Número de infeções dispara 30% e mortes quadruplicam: especialista explica o aumento de casos da Covid-19

O número de casos da Covid-19 em Portugal estão em crescendo desde maio: de acordo com dados da Direção-Geral de Saúde (DGS), foram reportados 616 casos no passado dia 14 (o valor mais elevado desde 8 de setembro do ano passado, com 629) sendo que no dia 26 morreram 18 pessoas, o número mais alto desde 15 de julho de 2022, quando foram registados 24 óbitos.

Os números merecem atenção, alerta o epidemiologista Manuel Carmo Gomes, em exclusivo à ‘Executive Digest’, que explicou os motivos deste aumento do número de novos casos. “Há duas razões principais”, começa por frisar.

“A primeira, o surgimento de novas variantes do vírus (KP.2 e KP.3) e descendentes destas. Estas novas linhagens do vírus são descendentes de uma outra (JN.1), que dominou a Europa e o mundo no final de 2023 e nos primeiros dois meses deste ano. Em Portugal, a KP.3 passou a ser dominante ao longo do mês de maio, de acordo com os relatórios do Instituto Dr. Ricardo Jorge”, aponta.

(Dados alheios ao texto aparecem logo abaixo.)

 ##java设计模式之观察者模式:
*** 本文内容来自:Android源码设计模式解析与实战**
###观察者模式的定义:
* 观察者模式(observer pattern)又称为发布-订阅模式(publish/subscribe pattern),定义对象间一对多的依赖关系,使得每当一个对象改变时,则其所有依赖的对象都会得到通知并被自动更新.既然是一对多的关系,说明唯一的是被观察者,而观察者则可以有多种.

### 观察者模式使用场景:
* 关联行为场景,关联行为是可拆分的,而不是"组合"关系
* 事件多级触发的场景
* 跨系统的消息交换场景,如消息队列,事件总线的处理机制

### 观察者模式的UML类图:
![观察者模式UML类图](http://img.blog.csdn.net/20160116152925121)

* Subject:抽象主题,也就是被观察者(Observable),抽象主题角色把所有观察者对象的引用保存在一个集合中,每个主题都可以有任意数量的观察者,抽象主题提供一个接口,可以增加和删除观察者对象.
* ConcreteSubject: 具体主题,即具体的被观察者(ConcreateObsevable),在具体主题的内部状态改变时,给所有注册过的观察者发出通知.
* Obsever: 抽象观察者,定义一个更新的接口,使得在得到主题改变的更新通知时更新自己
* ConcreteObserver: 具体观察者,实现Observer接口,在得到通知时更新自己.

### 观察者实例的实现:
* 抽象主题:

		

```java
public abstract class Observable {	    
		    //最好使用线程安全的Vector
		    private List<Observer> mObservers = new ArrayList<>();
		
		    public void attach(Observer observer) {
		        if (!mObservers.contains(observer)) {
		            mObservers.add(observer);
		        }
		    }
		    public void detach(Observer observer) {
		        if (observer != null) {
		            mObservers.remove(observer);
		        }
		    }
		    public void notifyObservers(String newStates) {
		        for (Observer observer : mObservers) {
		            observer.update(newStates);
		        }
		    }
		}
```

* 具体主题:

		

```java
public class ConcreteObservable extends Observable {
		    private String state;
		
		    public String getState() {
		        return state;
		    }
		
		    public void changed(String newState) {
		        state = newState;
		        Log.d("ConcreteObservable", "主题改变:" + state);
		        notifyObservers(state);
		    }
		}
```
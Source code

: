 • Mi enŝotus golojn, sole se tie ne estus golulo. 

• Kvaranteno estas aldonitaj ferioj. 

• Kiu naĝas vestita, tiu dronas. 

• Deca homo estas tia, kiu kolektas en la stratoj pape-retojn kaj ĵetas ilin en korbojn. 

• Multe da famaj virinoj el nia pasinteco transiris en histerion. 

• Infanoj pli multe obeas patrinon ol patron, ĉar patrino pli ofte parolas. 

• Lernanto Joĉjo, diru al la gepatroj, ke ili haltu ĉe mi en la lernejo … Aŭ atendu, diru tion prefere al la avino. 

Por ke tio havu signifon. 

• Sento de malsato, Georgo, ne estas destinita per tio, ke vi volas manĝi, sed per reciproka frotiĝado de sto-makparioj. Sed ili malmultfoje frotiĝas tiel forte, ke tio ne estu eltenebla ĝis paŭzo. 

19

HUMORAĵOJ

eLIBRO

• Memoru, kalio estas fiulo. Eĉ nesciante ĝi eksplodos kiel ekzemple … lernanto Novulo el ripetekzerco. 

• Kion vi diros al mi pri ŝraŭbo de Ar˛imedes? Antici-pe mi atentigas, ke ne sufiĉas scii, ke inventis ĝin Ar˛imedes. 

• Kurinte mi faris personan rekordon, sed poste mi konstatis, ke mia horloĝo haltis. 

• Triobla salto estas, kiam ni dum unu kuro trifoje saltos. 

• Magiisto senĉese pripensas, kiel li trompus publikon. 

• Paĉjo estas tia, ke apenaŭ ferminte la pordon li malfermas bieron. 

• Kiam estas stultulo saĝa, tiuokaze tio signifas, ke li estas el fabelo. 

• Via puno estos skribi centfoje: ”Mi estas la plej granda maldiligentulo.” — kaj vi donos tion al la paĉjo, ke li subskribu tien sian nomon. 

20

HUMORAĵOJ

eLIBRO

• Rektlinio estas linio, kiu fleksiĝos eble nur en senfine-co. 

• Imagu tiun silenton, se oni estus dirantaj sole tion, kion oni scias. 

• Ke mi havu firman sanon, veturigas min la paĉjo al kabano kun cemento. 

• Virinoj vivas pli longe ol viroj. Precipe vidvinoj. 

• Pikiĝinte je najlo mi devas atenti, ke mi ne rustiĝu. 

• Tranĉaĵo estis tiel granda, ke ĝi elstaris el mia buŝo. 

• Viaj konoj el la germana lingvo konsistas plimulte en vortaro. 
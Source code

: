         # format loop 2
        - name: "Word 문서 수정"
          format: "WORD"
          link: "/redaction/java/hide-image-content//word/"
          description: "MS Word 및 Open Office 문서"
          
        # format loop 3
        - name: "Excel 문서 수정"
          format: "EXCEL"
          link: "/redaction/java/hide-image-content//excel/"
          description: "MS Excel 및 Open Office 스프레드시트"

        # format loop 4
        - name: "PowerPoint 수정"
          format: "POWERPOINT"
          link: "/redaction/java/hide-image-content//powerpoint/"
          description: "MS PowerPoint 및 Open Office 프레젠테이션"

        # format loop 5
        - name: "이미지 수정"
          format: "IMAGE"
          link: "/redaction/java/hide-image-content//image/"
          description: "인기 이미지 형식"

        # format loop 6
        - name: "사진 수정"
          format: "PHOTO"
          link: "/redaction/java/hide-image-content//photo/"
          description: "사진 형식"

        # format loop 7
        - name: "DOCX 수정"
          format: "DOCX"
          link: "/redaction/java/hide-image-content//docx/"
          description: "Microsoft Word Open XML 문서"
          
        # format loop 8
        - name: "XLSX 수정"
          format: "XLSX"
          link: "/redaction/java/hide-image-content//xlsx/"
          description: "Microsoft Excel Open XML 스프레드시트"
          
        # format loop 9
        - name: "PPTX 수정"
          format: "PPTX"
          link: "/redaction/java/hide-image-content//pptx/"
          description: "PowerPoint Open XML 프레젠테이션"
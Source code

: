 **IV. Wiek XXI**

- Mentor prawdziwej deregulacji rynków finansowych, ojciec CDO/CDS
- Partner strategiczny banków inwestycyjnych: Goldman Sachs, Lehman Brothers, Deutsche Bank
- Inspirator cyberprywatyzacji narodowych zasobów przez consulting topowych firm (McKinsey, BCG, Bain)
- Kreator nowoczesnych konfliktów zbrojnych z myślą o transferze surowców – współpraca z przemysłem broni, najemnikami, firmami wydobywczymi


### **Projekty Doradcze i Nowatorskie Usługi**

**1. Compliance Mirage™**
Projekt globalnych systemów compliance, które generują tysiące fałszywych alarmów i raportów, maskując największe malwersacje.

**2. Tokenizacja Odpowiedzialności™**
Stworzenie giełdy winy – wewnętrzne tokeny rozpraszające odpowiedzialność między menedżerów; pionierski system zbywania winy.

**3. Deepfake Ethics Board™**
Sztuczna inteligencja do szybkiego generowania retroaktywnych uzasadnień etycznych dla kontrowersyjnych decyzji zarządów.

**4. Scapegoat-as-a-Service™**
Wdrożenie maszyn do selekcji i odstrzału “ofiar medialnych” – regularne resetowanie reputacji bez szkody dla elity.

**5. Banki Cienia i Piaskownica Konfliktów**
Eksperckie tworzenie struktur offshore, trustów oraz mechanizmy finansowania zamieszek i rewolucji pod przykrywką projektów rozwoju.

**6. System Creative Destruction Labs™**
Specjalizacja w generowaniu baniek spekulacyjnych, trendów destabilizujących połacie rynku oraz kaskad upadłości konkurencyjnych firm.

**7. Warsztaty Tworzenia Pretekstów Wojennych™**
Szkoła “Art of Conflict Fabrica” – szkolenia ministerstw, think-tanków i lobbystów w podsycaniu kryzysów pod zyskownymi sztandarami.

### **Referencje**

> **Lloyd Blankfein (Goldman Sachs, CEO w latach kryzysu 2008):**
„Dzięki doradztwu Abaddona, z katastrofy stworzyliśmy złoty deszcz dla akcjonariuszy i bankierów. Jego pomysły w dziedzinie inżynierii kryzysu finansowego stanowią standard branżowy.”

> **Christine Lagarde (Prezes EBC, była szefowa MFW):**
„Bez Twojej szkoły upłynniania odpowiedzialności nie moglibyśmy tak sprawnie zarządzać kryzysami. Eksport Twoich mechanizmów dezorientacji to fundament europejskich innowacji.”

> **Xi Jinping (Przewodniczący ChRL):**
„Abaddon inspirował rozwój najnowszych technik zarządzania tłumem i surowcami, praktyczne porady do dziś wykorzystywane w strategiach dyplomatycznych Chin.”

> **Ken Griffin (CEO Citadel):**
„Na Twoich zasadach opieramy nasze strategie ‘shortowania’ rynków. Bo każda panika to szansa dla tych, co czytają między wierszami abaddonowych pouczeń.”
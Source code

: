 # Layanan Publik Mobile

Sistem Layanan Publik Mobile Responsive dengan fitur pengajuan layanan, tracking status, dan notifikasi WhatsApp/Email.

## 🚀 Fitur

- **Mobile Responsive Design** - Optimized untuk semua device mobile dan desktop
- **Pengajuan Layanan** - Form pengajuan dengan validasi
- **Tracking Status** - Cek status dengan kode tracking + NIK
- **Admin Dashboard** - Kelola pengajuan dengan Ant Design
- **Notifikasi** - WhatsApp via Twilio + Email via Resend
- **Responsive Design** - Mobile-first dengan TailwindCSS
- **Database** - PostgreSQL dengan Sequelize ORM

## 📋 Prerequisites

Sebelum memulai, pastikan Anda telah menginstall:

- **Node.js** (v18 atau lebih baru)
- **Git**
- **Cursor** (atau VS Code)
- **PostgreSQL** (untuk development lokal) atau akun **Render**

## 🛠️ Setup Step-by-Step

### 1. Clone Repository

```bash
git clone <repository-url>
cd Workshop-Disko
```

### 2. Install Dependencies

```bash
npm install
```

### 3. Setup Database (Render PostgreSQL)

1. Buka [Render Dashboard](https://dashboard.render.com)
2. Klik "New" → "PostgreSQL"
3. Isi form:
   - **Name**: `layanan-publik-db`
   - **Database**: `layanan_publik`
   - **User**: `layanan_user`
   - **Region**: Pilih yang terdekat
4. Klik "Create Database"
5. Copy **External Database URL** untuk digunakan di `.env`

“Temos um conjunto de novas linhagens que se caracterizam por serem capazes de evadir aos anticorpos que todos temos a circular no sangue: ou porque fomos vacinados ou porque fomos infetados, ou ambos. Tem uma grande capacidade evasiva. O vírus tem continuado a evoluir, aliás de uma maneira impressionante, para fugir às nossas proteções contra infeção – que são essencialmente devidas à circulação de anticorpos no sangue, o que chamados a imunidade humoral”, refere o professor da Faculdade de Ciências da Universidade de Lisboa (FCUL).

“Depois, em segundo lugar, aqueles que foram vacinados, na melhor das hipóteses, fizeram-no há sete ou oito meses, no outono de 2023. Os anticorpos que adquiriram com a vacina já caíram para número baixíssimos. Ainda por cima, a percentagem de pessoas com mais de 60 anos que se vacinou foi abaixo do desejável, sensivelmente 66%. O que quer dizer que 34% das pessoas não se vacinaram, que estão agora numa situação pior”, explica o especialista.

“Temos níveis de anticorpos baixíssimos e não são eficazes a neutralizar estas novas variantes”, aponta. E o que é que resulta?

“Resulta que cada um de nós, se inalar o vírus, é infetado. Tenho ouvido que a variedade de sintomas tem sido grande, em alguns casos um bocadinho fora do que era habitual. Em princípio, não desenvolvemos doença grave. Isto porque temos uma segunda linha de defesa, a chamada imunidade celular, que são células de memória que preservamos e que nos defendem de doença grave. A ativação destas células de memória confere uma proteção após aproximadamente cinco dias. Ora, o vírus leva três a incubar. O que faz com que a nossa imunidade celular acabe por nos proteger de doenças mais graves”, sublinha o epidemiologista.

Nos hospitais, frisa, “têm registado um aumento do número de pessoas com teste positivo, que foi de aproximadamente 30% nos últimos três meses. Passámos de 100-110 pessoas para aproximadamente 130 pessoas. É um aumento lento e suave, mas não deixa de ser um aumento. O maior risco estão nas pessoas mais frágeis – pessoas com 70, 80 ou mais anos, com muitas comorbilidades, que são as que estão morrer. Tivemos quatro vezes mais óbitos desde o início de junho: passámos de, em média, 3 para 12 mortes por dia”.

Os números, de acordo com Manuel Carmo Gomes, “não são alarmantes”. “Porque se olharmos para os hospitais e virmos este aumento de 30% ao longo de três meses, não é nada que se compare ao que assistimos em 2021 e em 2022. Não é alarmante, não existe uma pressão enorme nas unidades de saúde”, refere.

“Mas é alarmante para as pessoas que são muito frágeis, com ou sem vacina, e que correm riscos sérios se forem infetadas. Estas, em particular os mais idosos, devem proteger-se. As pessoas já se esqueceram do vírus, mas ele não se esquece de nós. Não podem pensar que este vírus é sazonal como a gripe. Este vírus não tem essas características, continua entre nós na primavera ou verão. Estamos a assistir a esta subida muito significativa no verão, como já aconteceu no passado. Para essas pessoas, é preocupante, têm de tomar precauções. E em último caso, se tiverem mesmo de contactar com pessoas, devem proteger-se com uma boa máscara”, avisa.

“Lamento dizer, mas a perspetiva é que vá continuar a ser sempre preocupante para essas pessoas e que não vai embora”, conclui Manuel Carmo Gomes.